La guerre a un impact mondial qui menace de dévaster les économies des pays en développement. (António Guterres, ONU Info, 13 avril 2022)
Malgré le développement des sciences et des techniques, des rendements agricoles et des moyens de transport, la famine de masse n’est pas un archaïsme. Au contraire, de nos jours, la malnutrition et les carences alimentaires touchent même des travailleurs des métropoles impérialistes. Selon le rapport mondial des crises alimentaires, en 2021, 193 millions de personnes subissaient la famine. Le capitalisme qui s’est organisé sous la forme d’États nationaux n’a pas la capacité de faire face à cette crise grâce à une coordination des États ou au moyen d’organisations comme les Nations unies (ONU).

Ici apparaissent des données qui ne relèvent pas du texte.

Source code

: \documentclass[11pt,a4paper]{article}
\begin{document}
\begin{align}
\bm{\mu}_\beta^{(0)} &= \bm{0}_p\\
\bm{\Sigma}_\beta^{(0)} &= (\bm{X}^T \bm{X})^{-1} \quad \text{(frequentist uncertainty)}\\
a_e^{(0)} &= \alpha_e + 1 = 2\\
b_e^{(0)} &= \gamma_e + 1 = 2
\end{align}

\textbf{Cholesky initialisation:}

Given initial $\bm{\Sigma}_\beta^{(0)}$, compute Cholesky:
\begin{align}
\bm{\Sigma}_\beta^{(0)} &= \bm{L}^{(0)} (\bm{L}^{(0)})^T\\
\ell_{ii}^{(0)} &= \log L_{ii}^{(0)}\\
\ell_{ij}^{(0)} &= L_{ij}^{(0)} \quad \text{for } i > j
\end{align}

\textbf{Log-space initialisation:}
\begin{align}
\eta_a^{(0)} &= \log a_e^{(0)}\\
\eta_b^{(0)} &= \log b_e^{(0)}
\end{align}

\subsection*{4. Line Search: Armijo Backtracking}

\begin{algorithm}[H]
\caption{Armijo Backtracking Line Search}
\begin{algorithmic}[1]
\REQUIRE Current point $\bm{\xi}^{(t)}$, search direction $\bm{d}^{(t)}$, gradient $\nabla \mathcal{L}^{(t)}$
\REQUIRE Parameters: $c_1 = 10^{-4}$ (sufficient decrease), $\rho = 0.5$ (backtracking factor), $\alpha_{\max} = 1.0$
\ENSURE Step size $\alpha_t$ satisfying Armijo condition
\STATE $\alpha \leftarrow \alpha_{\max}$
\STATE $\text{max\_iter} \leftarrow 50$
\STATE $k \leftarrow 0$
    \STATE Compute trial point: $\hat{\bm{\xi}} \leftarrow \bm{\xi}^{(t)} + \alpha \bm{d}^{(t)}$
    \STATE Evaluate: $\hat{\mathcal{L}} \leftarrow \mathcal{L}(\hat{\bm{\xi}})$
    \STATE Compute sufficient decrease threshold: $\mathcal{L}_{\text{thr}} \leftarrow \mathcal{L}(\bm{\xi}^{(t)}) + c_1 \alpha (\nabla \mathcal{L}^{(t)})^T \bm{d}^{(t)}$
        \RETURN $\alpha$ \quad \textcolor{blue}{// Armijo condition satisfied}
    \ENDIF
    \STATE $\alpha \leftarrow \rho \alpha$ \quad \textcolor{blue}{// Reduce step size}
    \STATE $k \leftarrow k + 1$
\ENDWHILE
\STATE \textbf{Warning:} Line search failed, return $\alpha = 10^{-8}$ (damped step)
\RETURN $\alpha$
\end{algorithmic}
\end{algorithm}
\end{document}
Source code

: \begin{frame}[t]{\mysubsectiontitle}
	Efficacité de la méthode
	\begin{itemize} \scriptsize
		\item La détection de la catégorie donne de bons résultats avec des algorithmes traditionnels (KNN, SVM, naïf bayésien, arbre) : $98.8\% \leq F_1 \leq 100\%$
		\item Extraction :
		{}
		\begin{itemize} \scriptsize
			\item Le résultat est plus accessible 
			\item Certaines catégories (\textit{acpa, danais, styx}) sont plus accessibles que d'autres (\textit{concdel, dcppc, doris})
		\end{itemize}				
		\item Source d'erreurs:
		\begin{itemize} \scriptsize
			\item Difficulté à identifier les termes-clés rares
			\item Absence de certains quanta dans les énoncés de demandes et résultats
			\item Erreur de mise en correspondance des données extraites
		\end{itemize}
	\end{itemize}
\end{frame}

De là, une conclusion s’impose : la survie du capitalisme est dangereuse pour l’humanité et bien d’autres espèces. Un autre résultat est que des émeutes de la faim vont se généraliser.
Si en analysant une situation concrète nous faisions comme si le capitalisme n’existait pas, si nous évitons exprès de l’appeler par son nom, si nous approchons le problème avec la perspective qu’il impose, si nous produisions des illusions selon lesquelles le problème peut être résolu dans le cadre du capitalisme, au moyen de ses institutions ou qu’à tout le moins, il pourrait être réduit à un niveau raisonnable, nous ne servirions qu’à masquer le rôle du capitalisme.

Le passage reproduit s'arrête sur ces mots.